Быстрым движением достала она на груди спрятанный там в глубине, в естественном ложе, за корсажем, небольшой тонкий кинжал в красивых серебряных ножнах и бросила на столик, стоящий между нею и Константином, который сначала даже попятился от удивления. Смертоносное орудие, хотя бы и маленьких размеров, скрывалось в таком заветном месте, а он и не подозревал ничего.
- Что еще такое? Откуда эта игрушка? На что она тебе?
Машинально он взял тремя пальцами за рукоятку, больше на ней не поместилось пальцев его широкой, мясистой руки. Другой рукой снял ножны, которые прилегали очень плотно и сошли не сразу.
Узкое, как жало, очень острое лезвие сверкнуло под лучами лампы, стоящей рядом.
- Ого!
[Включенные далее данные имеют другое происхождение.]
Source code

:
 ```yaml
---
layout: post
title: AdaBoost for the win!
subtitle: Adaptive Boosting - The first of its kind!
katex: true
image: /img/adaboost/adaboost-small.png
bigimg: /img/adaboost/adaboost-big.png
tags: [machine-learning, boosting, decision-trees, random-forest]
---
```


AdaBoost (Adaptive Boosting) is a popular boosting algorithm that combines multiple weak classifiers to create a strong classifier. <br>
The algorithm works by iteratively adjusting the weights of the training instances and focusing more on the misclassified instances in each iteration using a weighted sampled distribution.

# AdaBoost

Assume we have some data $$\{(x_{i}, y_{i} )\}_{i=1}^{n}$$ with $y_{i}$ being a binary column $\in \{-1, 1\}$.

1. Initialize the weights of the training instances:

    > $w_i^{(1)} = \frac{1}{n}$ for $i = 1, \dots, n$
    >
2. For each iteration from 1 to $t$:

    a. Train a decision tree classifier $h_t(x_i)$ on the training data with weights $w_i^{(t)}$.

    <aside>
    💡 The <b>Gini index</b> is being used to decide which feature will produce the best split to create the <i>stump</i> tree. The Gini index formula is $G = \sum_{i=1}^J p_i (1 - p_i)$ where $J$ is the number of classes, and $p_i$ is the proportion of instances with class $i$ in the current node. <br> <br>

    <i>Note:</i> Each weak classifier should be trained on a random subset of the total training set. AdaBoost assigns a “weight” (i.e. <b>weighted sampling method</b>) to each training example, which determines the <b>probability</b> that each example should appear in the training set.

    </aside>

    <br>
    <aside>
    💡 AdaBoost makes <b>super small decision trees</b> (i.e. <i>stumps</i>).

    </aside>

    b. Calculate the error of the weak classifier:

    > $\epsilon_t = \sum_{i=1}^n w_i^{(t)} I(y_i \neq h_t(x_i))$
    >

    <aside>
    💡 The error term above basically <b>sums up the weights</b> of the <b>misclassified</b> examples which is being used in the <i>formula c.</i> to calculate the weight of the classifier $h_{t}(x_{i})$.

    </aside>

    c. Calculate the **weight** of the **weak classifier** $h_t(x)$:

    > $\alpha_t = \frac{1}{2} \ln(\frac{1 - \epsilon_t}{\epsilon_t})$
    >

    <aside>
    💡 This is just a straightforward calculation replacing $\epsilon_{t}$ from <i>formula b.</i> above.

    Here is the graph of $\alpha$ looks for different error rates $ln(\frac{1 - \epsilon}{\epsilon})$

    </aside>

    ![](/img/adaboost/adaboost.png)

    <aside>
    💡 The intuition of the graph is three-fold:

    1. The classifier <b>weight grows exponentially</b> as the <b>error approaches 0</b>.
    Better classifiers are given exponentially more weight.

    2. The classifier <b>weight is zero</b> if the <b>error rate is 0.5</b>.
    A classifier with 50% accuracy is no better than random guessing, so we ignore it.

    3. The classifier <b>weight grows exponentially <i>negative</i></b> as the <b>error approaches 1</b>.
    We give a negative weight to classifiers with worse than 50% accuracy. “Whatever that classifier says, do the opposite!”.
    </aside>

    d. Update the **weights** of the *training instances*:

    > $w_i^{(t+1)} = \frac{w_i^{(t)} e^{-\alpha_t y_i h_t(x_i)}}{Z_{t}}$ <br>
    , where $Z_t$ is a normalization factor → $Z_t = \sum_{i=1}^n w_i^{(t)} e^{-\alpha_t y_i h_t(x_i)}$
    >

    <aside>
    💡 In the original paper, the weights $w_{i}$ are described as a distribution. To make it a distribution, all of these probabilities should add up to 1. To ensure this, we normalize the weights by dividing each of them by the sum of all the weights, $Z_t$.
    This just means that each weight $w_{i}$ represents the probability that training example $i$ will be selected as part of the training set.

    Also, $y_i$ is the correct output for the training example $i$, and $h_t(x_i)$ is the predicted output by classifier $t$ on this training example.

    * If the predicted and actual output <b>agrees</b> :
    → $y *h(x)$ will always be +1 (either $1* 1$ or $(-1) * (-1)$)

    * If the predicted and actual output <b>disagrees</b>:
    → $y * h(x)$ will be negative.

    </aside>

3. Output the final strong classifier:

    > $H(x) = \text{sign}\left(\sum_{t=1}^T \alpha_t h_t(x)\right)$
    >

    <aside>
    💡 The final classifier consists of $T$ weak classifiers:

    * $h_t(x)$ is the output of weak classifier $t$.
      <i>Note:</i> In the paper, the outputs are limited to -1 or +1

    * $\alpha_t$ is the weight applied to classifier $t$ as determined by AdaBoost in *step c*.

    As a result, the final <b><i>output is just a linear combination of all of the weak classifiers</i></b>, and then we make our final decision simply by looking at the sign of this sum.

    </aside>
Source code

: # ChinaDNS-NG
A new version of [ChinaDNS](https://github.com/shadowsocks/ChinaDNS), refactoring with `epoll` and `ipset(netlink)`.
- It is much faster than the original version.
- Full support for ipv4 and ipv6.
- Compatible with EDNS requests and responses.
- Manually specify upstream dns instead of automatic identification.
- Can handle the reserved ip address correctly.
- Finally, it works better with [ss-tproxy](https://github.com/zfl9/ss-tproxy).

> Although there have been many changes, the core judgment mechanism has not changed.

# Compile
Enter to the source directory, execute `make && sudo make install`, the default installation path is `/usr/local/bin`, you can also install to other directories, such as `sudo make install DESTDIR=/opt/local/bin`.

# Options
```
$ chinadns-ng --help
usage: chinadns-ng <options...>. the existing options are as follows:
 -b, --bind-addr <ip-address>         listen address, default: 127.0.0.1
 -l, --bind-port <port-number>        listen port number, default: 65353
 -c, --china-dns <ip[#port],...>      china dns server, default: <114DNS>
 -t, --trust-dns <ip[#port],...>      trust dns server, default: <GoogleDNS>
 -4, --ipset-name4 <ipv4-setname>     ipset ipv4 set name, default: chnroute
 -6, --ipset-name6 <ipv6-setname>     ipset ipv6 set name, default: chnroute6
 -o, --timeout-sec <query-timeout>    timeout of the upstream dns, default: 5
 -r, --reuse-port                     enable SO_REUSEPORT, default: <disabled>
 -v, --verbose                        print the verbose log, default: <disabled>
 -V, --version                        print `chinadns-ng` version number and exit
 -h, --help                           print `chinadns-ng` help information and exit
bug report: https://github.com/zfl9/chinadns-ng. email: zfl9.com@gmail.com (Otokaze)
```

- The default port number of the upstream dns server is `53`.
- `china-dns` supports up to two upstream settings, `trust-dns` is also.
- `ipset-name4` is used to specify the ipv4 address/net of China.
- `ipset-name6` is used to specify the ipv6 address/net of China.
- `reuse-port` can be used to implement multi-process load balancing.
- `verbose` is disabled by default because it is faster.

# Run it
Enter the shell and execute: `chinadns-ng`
Да это опасная игрушка! - проворчал он, хмурясь.
- Не для меня. Я хранила это стальное жало на случай... для своего освобождения от земной неволи... Если бы...
- Ффу! Час от часу не легче! Боюсь теперь и оставить тебя одну, Жанета. Какие чудеса приходят тебе на ум!.. Господи!.. Даже в пот бросило...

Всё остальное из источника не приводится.